The OG Queen of Faerie Fantasy Weighs In

Holly Black has been writing romantasy since well before we had a name for it, so of course the publicity tour for her latest novel, The Prisoner’s Throne, includes a lot of conversation about the BookTok-driven trend. In a wide-ranging interview, Black reflects on how she stumbled into a career writing YA, why she doesn’t write spicier sex scenes, and how she thinks about human diversity and representation in faerie worlds. I was glad to see her call out the overwhelming whiteness of BookTok sensations—the platform’s racial bias has been well-documented—and I’m going to be thinking about her theory that Barnes & Noble’s decision to move YA out of the children’s section jumpstarted its rise. 
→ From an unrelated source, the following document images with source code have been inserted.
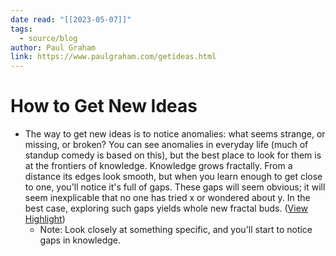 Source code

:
 ```yaml
---
date read: "[[2023-05-07]]"
tags:
  - source/blog
author: Paul Graham
link: https://www.paulgraham.com/getideas.html
---
```

# How to Get New Ideas 

- The way to get new ideas is to notice anomalies: what seems strange, or missing, or broken? You can see anomalies in everyday life (much of standup comedy is based on this), but the best place to look for them is at the frontiers of knowledge. Knowledge grows fractally. From a distance its edges look smooth, but when you learn enough to get close to one, you'll notice it's full of gaps. These gaps will seem obvious; it will seem inexplicable that no one has tried x or wondered about y. In the best case, exploring such gaps yields whole new fractal buds. ([View Highlight](https://read.readwise.io/read/01gzvmavms5fs3xmad2w252ttr))
    - Note: Look closely at something specific, and you'll start to notice gaps in knowledge.
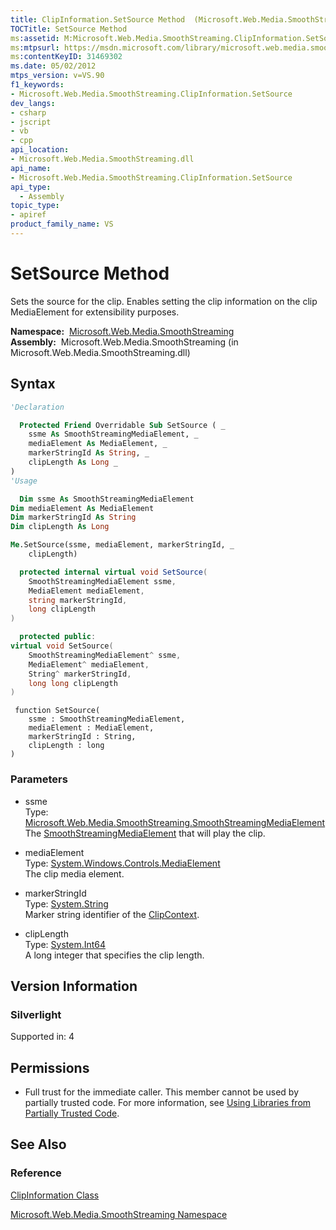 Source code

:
 ```yaml
---
title: ClipInformation.SetSource Method  (Microsoft.Web.Media.SmoothStreaming)
TOCTitle: SetSource Method
ms:assetid: M:Microsoft.Web.Media.SmoothStreaming.ClipInformation.SetSource(Microsoft.Web.Media.SmoothStreaming.SmoothStreamingMediaElement,System.Windows.Controls.MediaElement,System.String,System.Int64)
ms:mtpsurl: https://msdn.microsoft.com/library/microsoft.web.media.smoothstreaming.clipinformation.setsource(v=VS.90)
ms:contentKeyID: 31469302
ms.date: 05/02/2012
mtps_version: v=VS.90
f1_keywords:
- Microsoft.Web.Media.SmoothStreaming.ClipInformation.SetSource
dev_langs:
- csharp
- jscript
- vb
- cpp
api_location:
- Microsoft.Web.Media.SmoothStreaming.dll
api_name:
- Microsoft.Web.Media.SmoothStreaming.ClipInformation.SetSource
api_type:
  - Assembly
topic_type:
- apiref
product_family_name: VS
---
```


# SetSource Method

Sets the source for the clip. Enables setting the clip information on the clip MediaElement for extensibility purposes.

**Namespace:**  [Microsoft.Web.Media.SmoothStreaming](microsoft-web-media-smoothstreaming-namespace_1.md)  
**Assembly:**  Microsoft.Web.Media.SmoothStreaming (in Microsoft.Web.Media.SmoothStreaming.dll)

## Syntax

```vb
'Declaration

  Protected Friend Overridable Sub SetSource ( _
    ssme As SmoothStreamingMediaElement, _
    mediaElement As MediaElement, _
    markerStringId As String, _
    clipLength As Long _
)
'Usage

  Dim ssme As SmoothStreamingMediaElement
Dim mediaElement As MediaElement
Dim markerStringId As String
Dim clipLength As Long

Me.SetSource(ssme, mediaElement, markerStringId, _
    clipLength)
```

```csharp
  protected internal virtual void SetSource(
    SmoothStreamingMediaElement ssme,
    MediaElement mediaElement,
    string markerStringId,
    long clipLength
)
```

```cpp
  protected public:
virtual void SetSource(
    SmoothStreamingMediaElement^ ssme, 
    MediaElement^ mediaElement, 
    String^ markerStringId, 
    long long clipLength
)
```

```jscript
 function SetSource(
    ssme : SmoothStreamingMediaElement, 
    mediaElement : MediaElement, 
    markerStringId : String, 
    clipLength : long
)
```

### Parameters

  - ssme  
    Type: [Microsoft.Web.Media.SmoothStreaming.SmoothStreamingMediaElement](smoothstreamingmediaelement-class-microsoft-web-media-smoothstreaming_1.md)  
    The [SmoothStreamingMediaElement](smoothstreamingmediaelement-class-microsoft-web-media-smoothstreaming_1.md) that will play the clip.  

<!-- end list -->

  - mediaElement  
    Type: [System.Windows.Controls.MediaElement](https://msdn.microsoft.com/library/ms611595)  
    The clip media element.  

<!-- end list -->

  - markerStringId  
    Type: [System.String](https://msdn.microsoft.com/library/s1wwdcbf)  
    Marker string identifier of the [ClipContext](clipcontext-class-microsoft-web-media-smoothstreaming_1.md).  

<!-- end list -->

  - clipLength  
    Type: [System.Int64](https://msdn.microsoft.com/library/6yy583ek)  
    A long integer that specifies the clip length.  

## Version Information

### Silverlight

Supported in: 4  

## Permissions

  - Full trust for the immediate caller. This member cannot be used by partially trusted code. For more information, see [Using Libraries from Partially Trusted Code](https://msdn.microsoft.com/library/8skskf63).

## See Also

### Reference

[ClipInformation Class](clipinformation-class-microsoft-web-media-smoothstreaming_1.md)

[Microsoft.Web.Media.SmoothStreaming Namespace](microsoft-web-media-smoothstreaming-namespace_1.md)

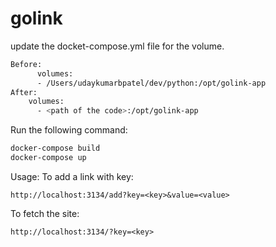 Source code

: # golink

update the docket-compose.yml file for the volume.

```sh
Before:
      volumes:
      - /Users/udaykumarbpatel/dev/python:/opt/golink-app
After:
    volumes:
      - <path of the code>:/opt/golink-app
```

Run the following command:

```sh
docker-compose build
docker-compose up
```

Usage:
To add a link with key:

    http://localhost:3134/add?key=<key>&value=<value>

To fetch the site:

    http://localhost:3134/?key=<key>
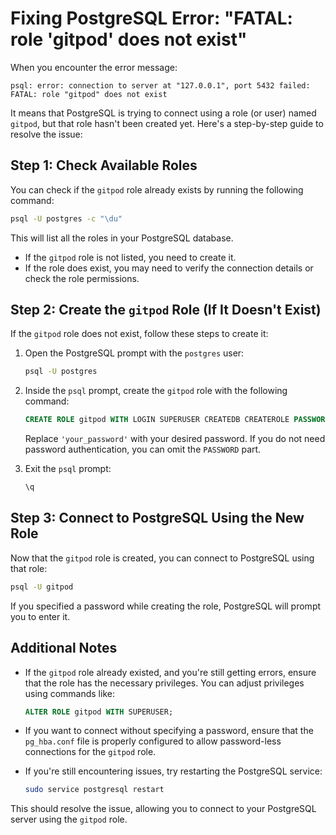 
# Fixing PostgreSQL Error: "FATAL: role 'gitpod' does not exist"

When you encounter the error message:
```
psql: error: connection to server at "127.0.0.1", port 5432 failed: FATAL: role "gitpod" does not exist
```
It means that PostgreSQL is trying to connect using a role (or user) named `gitpod`, but that role hasn't been created yet. Here's a step-by-step guide to resolve the issue:

## Step 1: Check Available Roles

You can check if the `gitpod` role already exists by running the following command:
```bash
psql -U postgres -c "\du"
```
This will list all the roles in your PostgreSQL database.

- If the `gitpod` role is not listed, you need to create it.
- If the role does exist, you may need to verify the connection details or check the role permissions.

## Step 2: Create the `gitpod` Role (If It Doesn't Exist)

If the `gitpod` role does not exist, follow these steps to create it:

1. Open the PostgreSQL prompt with the `postgres` user:
    ```bash
    psql -U postgres
    ```

2. Inside the `psql` prompt, create the `gitpod` role with the following command:
    ```sql
    CREATE ROLE gitpod WITH LOGIN SUPERUSER CREATEDB CREATEROLE PASSWORD 'your_password';
    ```
    Replace `'your_password'` with your desired password. If you do not need password authentication, you can omit the `PASSWORD` part.

3. Exit the `psql` prompt:
    ```bash
    \q
    ```

## Step 3: Connect to PostgreSQL Using the New Role

Now that the `gitpod` role is created, you can connect to PostgreSQL using that role:

```bash
psql -U gitpod
```

If you specified a password while creating the role, PostgreSQL will prompt you to enter it.

## Additional Notes

- If the `gitpod` role already existed, and you're still getting errors, ensure that the role has the necessary privileges. You can adjust privileges using commands like:
    ```sql
    ALTER ROLE gitpod WITH SUPERUSER;
    ```
  
- If you want to connect without specifying a password, ensure that the `pg_hba.conf` file is properly configured to allow password-less connections for the `gitpod` role.

- If you're still encountering issues, try restarting the PostgreSQL service:
    ```bash
    sudo service postgresql restart
    ```

This should resolve the issue, allowing you to connect to your PostgreSQL server using the `gitpod` role.
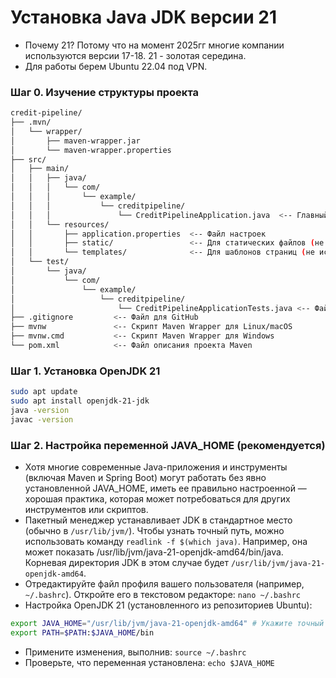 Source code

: # Установка Java JDK версии 21

- Почему 21? Потому что на момент 2025гг многие компании используются версии 17-18. 21 - золотая середина.
- Для работы берем Ubuntu 22.04 под VPN.

### Шаг 0. Изучение структуры проекта 
```bash
credit-pipeline/
├── .mvn/
│   └── wrapper/
│       ├── maven-wrapper.jar
│       └── maven-wrapper.properties
├── src/
│   ├── main/
│   │   ├── java/
│   │   │   └── com/
│   │   │       └── example/
│   │   │           └── creditpipeline/
│   │   │               └── CreditPipelineApplication.java  <-- Главный класс
│   │   └── resources/
│   │       ├── application.properties  <-- Файл настроек
│   │       ├── static/                 <-- Для статических файлов (не используем)
│   │       └── templates/              <-- Для шаблонов страниц (не используем)
│   └── test/
│       └── java/
│           └── com/
│               └── example/
│                   └── creditpipeline/
│                       └── CreditPipelineApplicationTests.java <-- Файл для тестов
├── .gitignore         <-- Файл для GitHub
├── mvnw               <-- Скрипт Maven Wrapper для Linux/macOS
├── mvnw.cmd           <-- Скрипт Maven Wrapper для Windows
└── pom.xml            <-- Файл описания проекта Maven
```
### Шаг 1. Установка OpenJDK 21

```bash
sudo apt update
sudo apt install openjdk-21-jdk
java -version
javac -version
```

### Шаг 2. Настройка переменной JAVA_HOME (рекомендуется)
- Хотя многие современные Java-приложения и инструменты (включая Maven и Spring Boot) могут работать без явно установленной JAVA_HOME, иметь ее правильно настроенной — хорошая практика, которая может потребоваться для других инструментов или скриптов.
- Пакетный менеджер устанавливает JDK в стандартное место (обычно в `/usr/lib/jvm/`). Чтобы узнать точный путь, можно использовать команду `readlink -f $(which java)`. Например, она может показать /usr/lib/jvm/java-21-openjdk-amd64/bin/java. Корневая директория JDK в этом случае будет `/usr/lib/jvm/java-21-openjdk-amd64`.
- Отредактируйте файл профиля вашего пользователя (например, `~/.bashrc`). Откройте его в текстовом редакторе: `nano ~/.bashrc`
- Настройка OpenJDK 21 (установленного из репозиториев Ubuntu):

```bash
export JAVA_HOME="/usr/lib/jvm/java-21-openjdk-amd64" # Укажите точный путь
export PATH=$PATH:$JAVA_HOME/bin
```

- Примените изменения, выполнив: `source ~/.bashrc`
- Проверьте, что переменная установлена: `echo $JAVA_HOME`




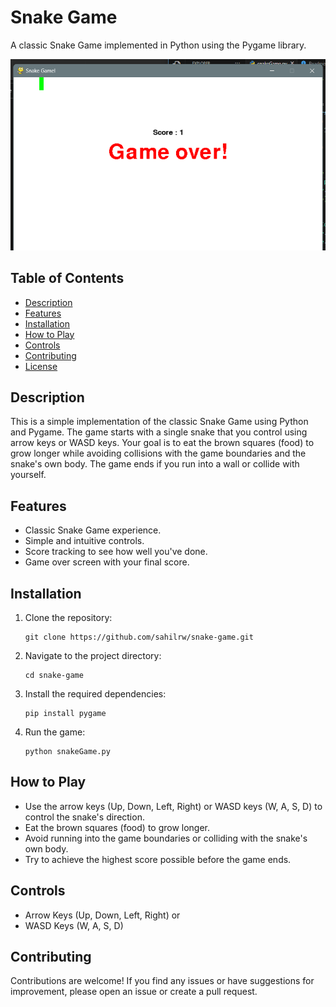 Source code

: # Snake Game

A classic Snake Game implemented in Python using the Pygame library.

![Gameplay](game.png)

## Table of Contents

- [Description](#description)
- [Features](#features)
- [Installation](#installation)
- [How to Play](#how-to-play)
- [Controls](#controls)
- [Contributing](#contributing)
- [License](#license)

## Description

This is a simple implementation of the classic Snake Game using Python and Pygame. The game starts with a single snake that you control using arrow keys or WASD keys. Your goal is to eat the brown squares (food) to grow longer while avoiding collisions with the game boundaries and the snake's own body. The game ends if you run into a wall or collide with yourself.

## Features

- Classic Snake Game experience.
- Simple and intuitive controls.
- Score tracking to see how well you've done.
- Game over screen with your final score.

## Installation

1. Clone the repository:

   ```
   git clone https://github.com/sahilrw/snake-game.git
   ```

2. Navigate to the project directory:

   ```
   cd snake-game
   ```

3. Install the required dependencies:

   ```
   pip install pygame
   ```

4. Run the game:

   ```
   python snakeGame.py
   ```

## How to Play

- Use the arrow keys (Up, Down, Left, Right) or WASD keys (W, A, S, D) to control the snake's direction.
- Eat the brown squares (food) to grow longer.
- Avoid running into the game boundaries or colliding with the snake's own body.
- Try to achieve the highest score possible before the game ends.

## Controls

- Arrow Keys (Up, Down, Left, Right) or
- WASD Keys (W, A, S, D)

## Contributing

Contributions are welcome! If you find any issues or have suggestions for improvement, please open an issue or create a pull request.

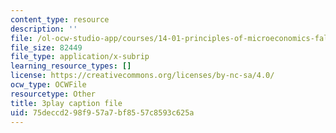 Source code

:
```yaml
---
content_type: resource
description: ''
file: /ol-ocw-studio-app/courses/14-01-principles-of-microeconomics-fall-2018/75deccd298f957a7bf8557c8593c625a_RnN2rgCrIzs.vtt
file_size: 82449
file_type: application/x-subrip
learning_resource_types: []
license: https://creativecommons.org/licenses/by-nc-sa/4.0/
ocw_type: OCWFile
resourcetype: Other
title: 3play caption file
uid: 75deccd2-98f9-57a7-bf85-57c8593c625a
---
```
National Book Foundation Announces 5 Under 35 Honorees

Every year, five authors who have been previously honored by the National Book Foundation each select a debut fiction writer under the age of 35 whose work “promises to leave a lasting impression on the literary landscape.” It’s a lovely pay-it-forward setup and a wonderful chance to discover new writers at the start of their careers. This year’s 5 Under 35 honorees span a variety of genres and themes, from family secrets to immigration to the nature of belief. I’ll admit these are all new to me, and I’m looking forward to exploring them. I think I’ll start with We Are a Haunting.

A Tricky Brain Teaser

There are 13 narrative nonfiction titles hidden in this word game, and whew! I’ve been staring at it for a while, and I can only find 11. How’d you fare?

Why Ban Books When You Can Ban Book Awards?

Illinois students in grades 4-8 vote each year to select the books that will win the Rebecca Caudill Awards. The Caudill Awards have been part of a statewide program since 1988, but this year, one district has withdrawn due to concerns (raised, of course, my people who haven’t even read the books) that the list is “left-leaning.” You’ll be shocked, I’m sure, that the book that kicked off the concern is Stamped:  (For Kids) Racism, Antiracism, and You.